Outdoor Research Men's Elixir Jacket
by André Corterier
Initial Report: January 18, 2008
Field Report: March 31, 2008
Long Term Report: May 25, 2008
6' 1" (1.85 m)
175 lb (80 kg)
I have started out with backpacking slowly – single-day 24 km (15 mi) jaunts by myself or even shorter hikes in the company of my little daughter. I am getting started on longer hikes, as a lightweight packer and tarp or hammock-camper. I’ve begun upgrading my old gear and am now carrying a dry FSO weight (everything carried From the Skin Out except food, fuel and water) of about 9 kg (20 lb) for three-season camping.
Manufacturer: Outdoor Research
Year of Manufacture: 2007?
Manufacturer's Website: http://www.orgear.com
MSRP: 240 USD
Listed Weight: 19.3 oz / 547 g (size L)
Measured Weight: 17.7 oz / 502 g (size L)
Tested Colour: Sandstone (grey with maybe a bit of a greenish tinge)
It is a standard rain jacket with a hood (which rolls into the collar), a zippered chest pocket on the left chest (called a "slash napoleon pocket" by the manufacturer) and two zippered handwarmer pockets. The seams inside the jacket are taped. The jacket has hook-and-loop type fasteners around the wrists to allow closing it against the wind, in addition to a stretch insert there. There are long pit zips from about halfway up the jacket to almost the elbow. The hood features two stretch cords for adjustment purposes: One runs from the side of the hood over the forehead towards the other side of the face, with a toggle on both sides. The other runs from the sides of the hood across the back of the skull, with a single toggle set in its middle, at the back of the hood.

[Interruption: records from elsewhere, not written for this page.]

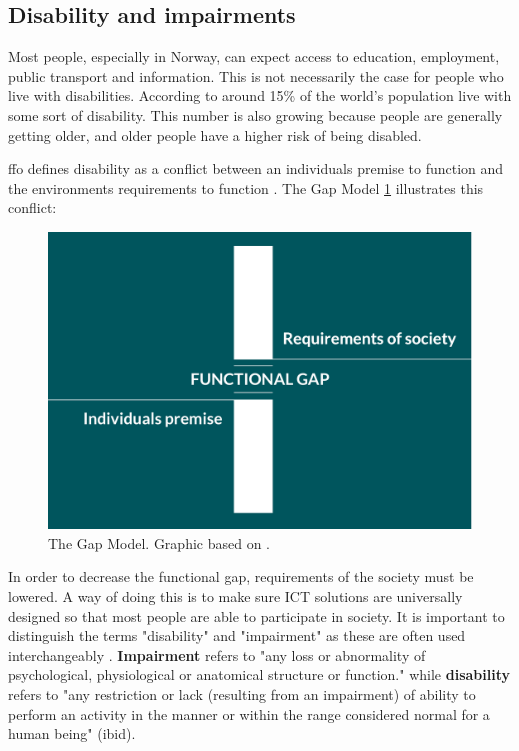 

\subsection{Disability and impairments}
Most people, especially in Norway, can expect access to education, employment, public transport and information. This is not necessarily the case for people who live with disabilities. According to \textcite{world_health_organization_world_2011} around 15\% of the world's population live with some sort of disability. This number is also growing because people are generally getting older, and older people have a higher risk of being disabled. 

\acrfull{ffo} defines disability as a conflict between an individuals premise to function and the environments requirements to function \parencite{funksjonshemmedes_fellesorganisasjon_ffo_definisjon_2013}. The Gap Model \ref{fig:gap_model} illustrates this conflict: 
\begin{figure}[H]
  \includegraphics[width=\linewidth]{img/gapmodel.png}
  \caption{The Gap Model. Graphic based on \textcite{difi_kvifor_2016}.}\label{fig:gap_model}
\endminipage\hfill
\end{figure}
In order to decrease the functional gap, requirements of the society must be lowered. A way of doing this is to make sure ICT solutions are universally designed so that most people are able to participate in society. 
It is important to distinguish the terms "disability" and "impairment" as these are often used interchangeably \parencite{sheena_l._carter_impairment_????}. \textbf{Impairment} refers to "any loss or abnormality of psychological, physiological or anatomical structure or function." while \textbf{disability} refers to "any restriction or lack (resulting from an impairment) of ability to perform an activity in the manner or within the range considered normal for a human being" (ibid). 

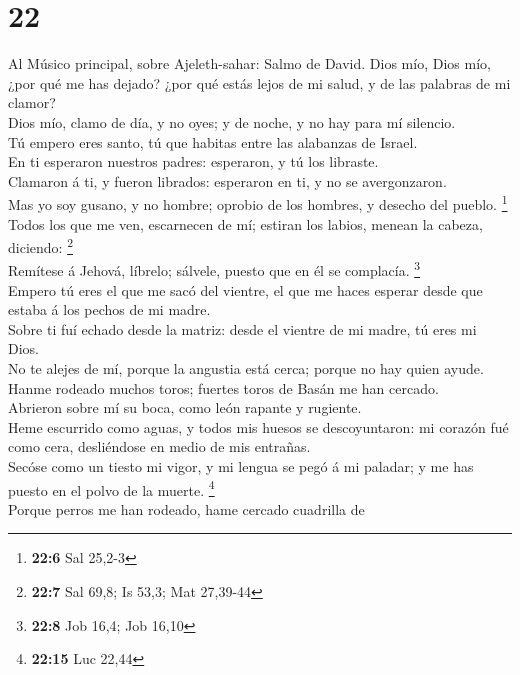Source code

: \hypertarget{section-21}{%
\section{22}\label{section-21}}

 Al Músico principal, sobre Ajeleth-sahar: Salmo de David.
Dios mío, Dios mío, ¿por qué me has dejado? ¿por qué estás lejos de mi
salud, y de las palabras de mi clamor?\\
 Dios mío, clamo de día, y no oyes; y de noche, y no hay
para mí silencio.\\
 Tú empero eres santo, tú que habitas entre las alabanzas de
Israel.\\
 En ti esperaron nuestros padres: esperaron, y tú los
libraste.\\
 Clamaron á ti, y fueron librados: esperaron en ti, y no se
avergonzaron.\\
 Mas yo soy gusano, y no hombre; oprobio de los hombres, y
desecho del pueblo. \footnote{\textbf{22:6} Sal 25,2-3}\\
 Todos los que me ven, escarnecen de mí; estiran los labios,
menean la cabeza, diciendo: \footnote{\textbf{22:7} Sal 69,8; Is 53,3;
  Mat 27,39-44}\\
 Remítese á Jehová, líbrelo; sálvele, puesto que en él se
complacía. \footnote{\textbf{22:8} Job 16,4; Job 16,10}\\
 Empero tú eres el que me sacó del vientre, el que me haces
esperar desde que estaba á los pechos de mi madre.\\
 Sobre ti fuí echado desde la matriz: desde el vientre de
mi madre, tú eres mi Dios.\\
 No te alejes de mí, porque la angustia está cerca; porque
no hay quien ayude.\\
 Hanme rodeado muchos toros; fuertes toros de Basán me han
cercado.\\
 Abrieron sobre mí su boca, como león rapante y rugiente.\\
 Heme escurrido como aguas, y todos mis huesos se
descoyuntaron: mi corazón fué como cera, desliéndose en medio de mis
entrañas.\\
 Secóse como un tiesto mi vigor, y mi lengua se pegó á mi
paladar; y me has puesto en el polvo de la muerte. \footnote{\textbf{22:15}
  Luc 22,44}\\
 Porque perros me han rodeado, hame cercado cuadrilla de

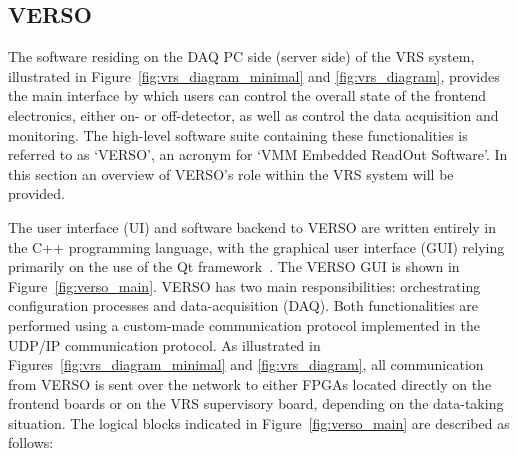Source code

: \subsection{VERSO}
\label{sec:verso}

The software residing on the DAQ PC side (server side) of the VRS system,
illustrated in Figure~\ref{fig:vrs_diagram_minimal} and \ref{fig:vrs_diagram},
provides the main interface by which users can control the overall
state of the frontend electronics, either on- or off-detector,
as well as control the data acquisition and monitoring.
The high-level software suite containing these functionalities is referred
to as `VERSO', an acronym for `VMM Embedded ReadOut Software'.
In this section an overview of VERSO's role within the VRS system will be provided.

The user interface (UI) and software backend to VERSO are written entirely in the C++ programming language,
with the graphical user interface (GUI) relying primarily on the use of the Qt framework~\cite{QtCompany}.
The VERSO GUI is shown in Figure~\ref{fig:verso_main}.
VERSO has two main responsibilities: orchestrating configuration processes and
data-acquisition (DAQ).
Both functionalities are performed using a custom-made communication protocol
implemented in the UDP/IP communication protocol.
As illustrated in Figures~\ref{fig:vrs_diagram_minimal} and \ref{fig:vrs_diagram},
all communication from VERSO is sent over the network to either FPGAs located directly
on the frontend boards or on the VRS supervisory board, depending on the
data-taking situation.
The logical blocks indicated in Figure~\ref{fig:verso_main} are described as follows:

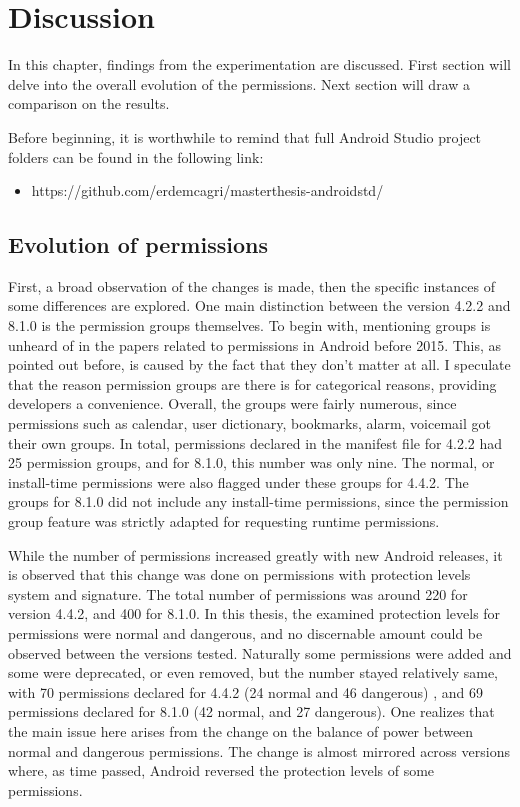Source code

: \documentclass[
  a4paper,  %
  twoside,  %
  bibliography=totoc,
  headsepline,
  cleardoublepage=empty,
  parskip=half,
  draft=false,
  open=any
]{scrbook}
\begin{document}
\chapter{Discussion}
\label{cha:discussion}
In this chapter, findings from the experimentation are discussed. First section will delve into the overall evolution of the permissions. Next section will draw a comparison on the results.

Before beginning, it is worthwhile to remind that full Android Studio project folders can be found in the following link:
\begin{itemize}
	\item https://github.com/erdemcagri/masterthesis-androidstd/
\end{itemize}

\section{Evolution of permissions}
First, a broad observation of the changes is made, then the specific instances of some differences are explored. One main distinction between the version 4.2.2 and 8.1.0 is the permission groups themselves. To begin with, mentioning groups is unheard of in the papers related to permissions in Android before 2015. This, as pointed out before, is caused by the fact that they don't matter at all. I speculate that the reason permission groups are there is for categorical reasons, providing developers a convenience. Overall, the groups were fairly numerous, since permissions such as calendar, user dictionary, bookmarks, alarm, voicemail got their own groups. In total, permissions declared in the manifest file for 4.2.2 had 25 permission groups, and for 8.1.0, this number was only nine. The normal, or install-time permissions were also flagged under these groups for 4.4.2. The groups for 8.1.0 did not include any install-time permissions, since the permission group feature was strictly adapted for requesting runtime permissions.

While the number of permissions increased greatly with new Android releases, it is observed that this change was done on permissions with protection levels system and signature. The  total number of permissions was around 220 for version 4.4.2, and 400 for 8.1.0. In this thesis, the examined protection levels for permissions were normal and dangerous, and no discernable amount could be observed between the versions tested. Naturally some permissions were added and some were deprecated, or even removed, but the number stayed relatively same, with 70 permissions declared for 4.4.2 (24 normal and 46 dangerous) , and 69 permissions declared for 8.1.0 (42 normal, and 27 dangerous). One realizes that the main issue here arises from the change on the balance of power between normal and dangerous permissions. The change is almost mirrored across versions where, as time passed, Android reversed the protection levels of some permissions. 
\end{document}
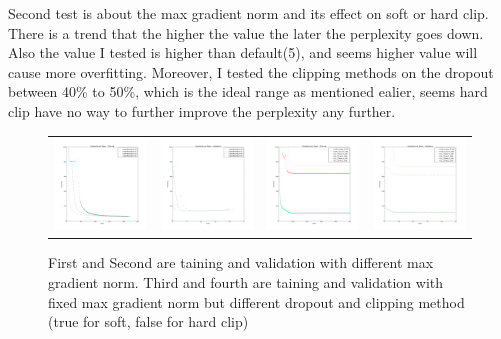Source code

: \documentclass{article}
\begin{document}
Second test is about the max gradient norm and its effect on soft or hard clip. There is a trend that the higher the value the later the perplexity goes down. Also the value I tested is higher than default(5), and seems higher value will cause more overfitting. Moreover, I tested the clipping methods on the dropout between 40\% to 50\%, which is the ideal range as mentioned ealier, seems hard clip have no way to further improve the perplexity any further.
\begin{figure}[h]
\centering
\begin{subfigure}
  \begin{tabular}{cccc}
  {\includegraphics[width = 30mm]{../lstm_me/fig/MaxNorm_train.png}}&
  {\includegraphics[width = 30mm]{../lstm_me/fig/MaxNorm_val.png}}&
  {\includegraphics[width = 30mm]{../lstm_me/fig/dropout_clip_train.png}}&
  {\includegraphics[width = 30mm]{../lstm_me/fig/dropout_clip_val.png}}
  \end{tabular}
\end{subfigure}
\caption{ First and Second are taining and validation with different max gradient norm. Third and fourth are taining and validation with fixed max gradient norm but different dropout and clipping method (true for soft, false for hard clip)}
\end{figure}
\end{document}
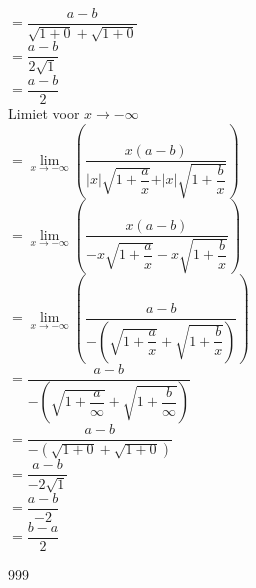 \documentclass[a4paper]{article}
\begin{document}
$= \dfrac{a - b}{\sqrt{1 + 0} + \sqrt{1 + 0}}$ \\

$= \dfrac{a - b}{2\sqrt{1}}$ \\

$= \dfrac{a - b}{2}$ \\

Limiet voor $x \rightarrow -\infty$ \\

$= \lim\limits_{x \rightarrow -\infty} \left(\dfrac{x(a - b)}{\vert x \vert \sqrt{1 + \dfrac{a}{x}} + \vert x \vert \sqrt{1 + \dfrac{b}{x}}}\right)$ \\

$= \lim\limits_{x \rightarrow -\infty} \left(\dfrac{x(a - b)}{-x\sqrt{1 + \dfrac{a}{x}} - x\sqrt{1 + \dfrac{b}{x}}}\right)$ \\

$= \lim\limits_{x \rightarrow -\infty} \left(\dfrac{a - b}{- \left(\sqrt{1 + \dfrac{a}{x}} + \sqrt{1 + \dfrac{b}{x}}\right)}\right)$ \\

$= \dfrac{a - b}{- \left(\sqrt{1 + \dfrac{a}{\infty}} + \sqrt{1 + \dfrac{b}{\infty}}\right)}$ \\

$= \dfrac{a - b}{- \left(\sqrt{1 + 0} + \sqrt{1 + 0}\right)}$ \\

$= \dfrac{a - b}{-2\sqrt{1}}$ \\

$= \dfrac{a - b}{-2}$ \\

$= \dfrac{b - a}{2}$

\begin{thebibliography}{999}
\end{thebibliography}
\end{document}
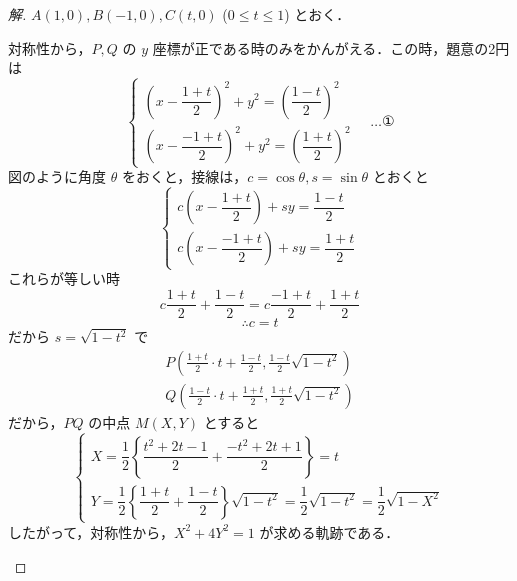 \documentclass[../main.tex]{subfiles}
\begin{document}
\begin{proof}[解]
  $A(1,0), B(-1,0), C(t,0)$ ($0 \le t \le 1$) とおく．

  対称性から，$P, Q$ の $y$ 座標が正である時のみをかんがえる．この時，題意の2円は
  \[
    \begin{cases}
      \left(x - \dfrac{1+t}{2}\right)^2 + y^2 = \left(\dfrac{1-t}{2}\right)^2 \\[8pt]
      \left(x - \dfrac{-1+t}{2}\right)^2 + y^2 = \left(\dfrac{1+t}{2}\right)^2
    \end{cases}
    \quad \dots \text{①}
  \]
  図のように角度 $\theta$ をおくと，接線は，$c = \cos\theta, s = \sin\theta$ とおくと
  \[
    \begin{cases}
      c\left(x - \dfrac{1+t}{2}\right) + sy = \dfrac{1-t}{2} \\[8pt]
      c\left(x - \dfrac{-1+t}{2}\right) + sy = \dfrac{1+t}{2}
    \end{cases}
  \]
  これらが等しい時
  \[
    c \frac{1+t}{2} + \frac{1-t}{2} = c \frac{-1+t}{2} + \frac{1+t}{2}
  \]
  \[
    \therefore c = t
  \]
  だから $s = \sqrt{1-t^2}$ で
  \begin{align*}
    P\left(\frac{1+t}{2} \cdot t + \frac{1-t}{2}, \frac{1-t}{2}\sqrt{1-t^2}\right) \\
    Q\left(\frac{1-t}{2} \cdot t + \frac{1+t}{2}, \frac{1+t}{2}\sqrt{1-t^2}\right)
  \end{align*}
  だから，$PQ$ の中点 $M(X,Y)$ とすると
  \[
    \begin{cases}
      X = \dfrac{1}{2}\left\{\dfrac{t^2+2t-1}{2} + \dfrac{-t^2+2t+1}{2}\right\} = t \\[8pt]
      Y = \dfrac{1}{2}\left\{\dfrac{1+t}{2} + \dfrac{1-t}{2}\right\}\sqrt{1-t^2} = \dfrac{1}{2}\sqrt{1-t^2} = \dfrac{1}{2}\sqrt{1-X^2}
    \end{cases}
  \]
  したがって，対称性から，$X^2 + 4Y^2 = 1$ が求める軌跡である．

  \begin{center}
\end{center}
\end{proof}
\end{document}
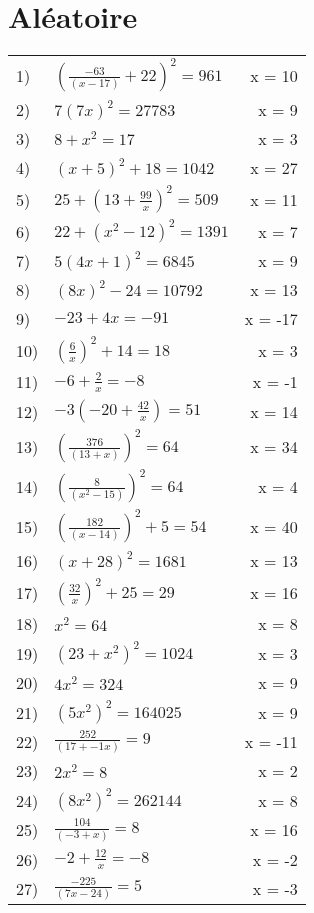 \documentclass{article}
\begin{document}
\section{Aléatoire}

\begin{longtable}{l p{} r}
1) & ${ (\frac{ -63 }{ (x - 17) } + 22) }^2 = 961$ & x = 10 \\ 
2) & $7{ (7x) }^2 = 27783$ & x = 9 \\ 
3) & $8 + { x }^2 = 17$ & x = 3 \\ 
4) & ${ (x + 5) }^2 + 18 = 1042$ & x = 27 \\ 
5) & $25 + { (13 + \frac{ 99 }{ x }) }^2 = 509$ & x = 11 \\ 
6) & $22 + { ({ x }^2 - 12) }^2 = 1391$ & x = 7 \\ 
7) & $5{ (4x + 1) }^2 = 6845$ & x = 9 \\ 
8) & ${ (8x) }^2 - 24 = 10792$ & x = 13 \\ 
9) & $-23 + 4x = -91$ & x = -17 \\ 
10) & ${ (\frac{ 6 }{ x }) }^2 + 14 = 18$ & x = 3 \\ 
11) & $-6 + \frac{ 2 }{ x } = -8$ & x = -1 \\ 
12) & $-3(-20 + \frac{ 42 }{ x }) = 51$ & x = 14 \\ 
13) & ${ (\frac{ 376 }{ (13 + x) }) }^2 = 64$ & x = 34 \\ 
14) & ${ (\frac{ 8 }{ ({ x }^2 - 15) }) }^2 = 64$ & x = 4 \\ 
15) & ${ (\frac{ 182 }{ (x - 14) }) }^2 + 5 = 54$ & x = 40 \\ 
16) & ${ (x + 28) }^2 = 1681$ & x = 13 \\ 
17) & ${ (\frac{ 32 }{ x }) }^2 + 25 = 29$ & x = 16 \\ 
18) & ${ x }^2 = 64$ & x = 8 \\ 
19) & ${ (23 + { x }^2) }^2 = 1024$ & x = 3 \\ 
20) & $4{ x }^2 = 324$ & x = 9 \\ 
21) & ${ (5{ x }^2) }^2 = 164025$ & x = 9 \\ 
22) & $\frac{ 252 }{ (17 + -1x) } = 9$ & x = -11 \\ 
23) & $2{ x }^2 = 8$ & x = 2 \\ 
24) & ${ (8{ x }^2) }^2 = 262144$ & x = 8 \\ 
25) & $\frac{ 104 }{ (-3 + x) } = 8$ & x = 16 \\ 
26) & $-2 + \frac{ 12 }{ x } = -8$ & x = -2 \\ 
27) & $\frac{ -225 }{ (7x - 24) } = 5$ & x = -3 \\ 

\end{longtable}
\end{document}
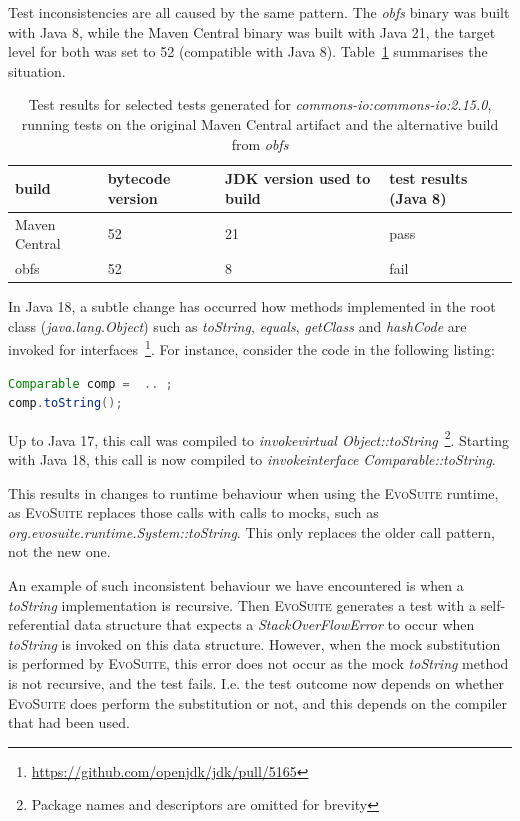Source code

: \documentclass[conference]{IEEEtran}
\makeatletter
\newcommand{\evosuite}{\textsc{EvoSuite}\@\xspace}
\makeatother
\begin{document}
Test inconsistencies are all caused by the same pattern.  The \textit{obfs} binary was built  with Java 8, while the Maven Central binary was built with Java 21, the target level for both was set to 52 (compatible with Java 8). Table~\ref{tab:stackoverflow} summarises the situation.


\begin{table}[h]
	\begin{tabular}{|p{2.0cm}p{1.2cm}p{1.5cm}p{1.3cm}|}
		\hline
		build         & bytecode version & JDK version used to build & test results (Java 8)                                            \\ \hline 
		Maven Central & 52       & 21                        & pass                                                                                        \\
		obfs         & 52               & 8                        & fail              \\ \hline
	\end{tabular}
	\caption{Test results for selected tests generated for  \textit{commons-io:commons-io:2.15.0}, running tests on the original Maven Central artifact and the alternative build from \textit{obfs}}
	\label{tab:stackoverflow}
\end{table}

In Java 18, a subtle change has occurred   how methods implemented in the root class (\textit{java.lang.Object}) such as \textit{toString}, \textit{equals}, \textit{getClass} and \textit{hashCode} are invoked for interfaces~\footnote{\url{https://github.com/openjdk/jdk/pull/5165}}.
For instance, consider the code in the following listing:

\begin{lstlisting}[language=Java]
Comparable comp =  .. ; 
comp.toString();
\end{lstlisting}	

Up to Java 17, this call was compiled to \textit{invokevirtual Object::toString}~\footnote{Package names and descriptors are omitted for brevity}. Starting with Java 18, this call is now compiled to \textit{invokeinterface Comparable::toString}.

This results in changes to runtime behaviour when using the \evosuite runtime, as \evosuite replaces those calls with calls to mocks, such as  \textit{org.evosuite.runtime.System::toString}. This only replaces the older call pattern, not the new one. 

An example of such inconsistent behaviour we have encountered  is when a \textit{toString} implementation is recursive. Then \evosuite generates a test with a self-referential data structure that expects a \textit{StackOverFlowError} to occur when \textit{toString} is invoked on this data structure. However, when the mock substitution is performed by \evosuite, this error does not occur as the mock \textit{toString} method is not recursive, and the test fails. I.e. the test outcome now depends on whether \evosuite does perform the substitution or not, and this depends on the compiler that had been used.
\end{document}
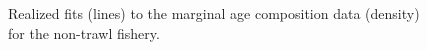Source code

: \documentclass[
]{scrartcl}
\begin{document}
\begin{figure}[H]


\caption{\label{fig-marage_nt}Realized fits (lines) to the marginal age
composition data (density) for the non-trawl fishery.}

\end{figure}%
\end{document}
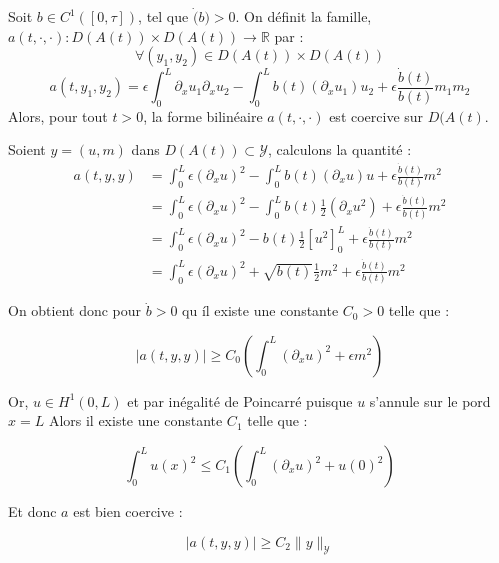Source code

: \documentclass[a4paper]{article}
\newcommand{\dep}{b}
\begin{document}
\begin{lemme}
	Soit $b \in C^1([0,\tau])$, tel que $\dot(b)>0$.
 	On définit la famille,
	$a(t,\cdot, \cdot): D(A(t)) \times D(A(t)) \to \mathbb{R}$ par :
 	\[
 	\forall (y_1,y_2) \in D(A(t)) \times D(A(t))
	\]
	\begin{equation}
		\label{def:a3}
		 a(t,y_1,y_2) =   \epsilon \int_0^L \partial_xu_1 \partial_xu_2
		                 - \int_0^L \dep (t) (\partial_xu_1)u_2
                        +\epsilon \displaystyle \frac{\dot{\dep}(t)}{\dep(t)}m_1m_2
	\end{equation}
	Alors, pour tout $t>0$, la forme bilinéaire $a(t, \cdot, \cdot)$ est coercive sur $D(A(t)$.
\end{lemme}

\begin{preuve}
	Soient $y=(u,m)$ dans $D(A(t)) \subset {\mathscr{Y}}$, calculons la quantité :
	\[
	\begin{split}
		 a(t,y,y) &=  \int_0^L \epsilon (\partial_x u)^2
		                 - \int_0^L \dep (t) (\partial_x u)u
						 + \epsilon \displaystyle \frac{\dot{\dep}(t)}{\dep(t)}m^2\\
				  &= \int_0^L \epsilon (\partial_xu)^2
				     - \int_0^L \dep (t) \displaystyle \frac{1}{2} (\partial_xu^2)
					 + \epsilon \displaystyle \frac{\dot{\dep}(t)}{\dep(t)}m^2 \\
				 & = \int_0^L \epsilon (\partial_xu)^2
				 -  \dep (t)\displaystyle \frac{1}{2} [u^2]_0^L
				  + \epsilon \displaystyle \frac{\dot{\dep}(t)}{\dep(t)}m^2 \\
 				 & = \int_0^L \epsilon (\partial_xu)^2
 				   + \sqrt{\dep (t)} \displaystyle \frac{1}{2} m^2
 				    + \epsilon \displaystyle \frac{\dot{\dep}(t)}{\dep(t)}m^2		  
    \end{split}
	\]
		
	On obtient donc pour $\dot{\dep}>0$ qu íl existe une constante $C_0>0$ telle que :

	
	\[  |a(t,y,y)| \geq C_0 (\int_0^L  (\partial_xu)^2
 				   + \epsilon  m^2) \]
				   
	Or, $u \in H^1(0,L)$ et par inégalité de Poincarré puisque $u$ s'annule sur le pord $x=L$
	Alors il existe une constante $C_1$ telle que :
	
	\[ \int_0^L u(x)^2 \leq C_1 (\int_0^L  (\partial_xu)^2 + u(0)^2) \] 
	
	Et donc $a$ est bien coercive :
	
	\[  |a(t,y,y)| \geq C_2 \|y\|_{\mathscr{Y}} \]
	
\end{preuve}
 
\end{document}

The hood features a stiffened brim. The jacket pockets are made of mesh sown against the inside shell of the jacket. The righthand handwarmer pocket features a double layer of mesh with a zipper on it on the inside, which creates a small inside pocket.
I've been wearing this jacket every day since I got it, but we've had only very mild precipitation (just a hint of a drizzle). It's been very windy, though. I've worn it walking around, for a very small dayhike and bicycling to and from work. Temperatures have been from just below freezing to about 10 C (50 F).
The jacket fits well. It's not a long jacket, but it's also not a victim of the fad towards short, tight-fitting jackets that run the risk of sliding over the top of my pants, allowing ingress to wind-driven precipitation. I find plenty of room for layering underneath it, but not so much that I'm thinking a tighter cut would have saved weight. I'm a slender person, so I'd expect it to fit a good range of people.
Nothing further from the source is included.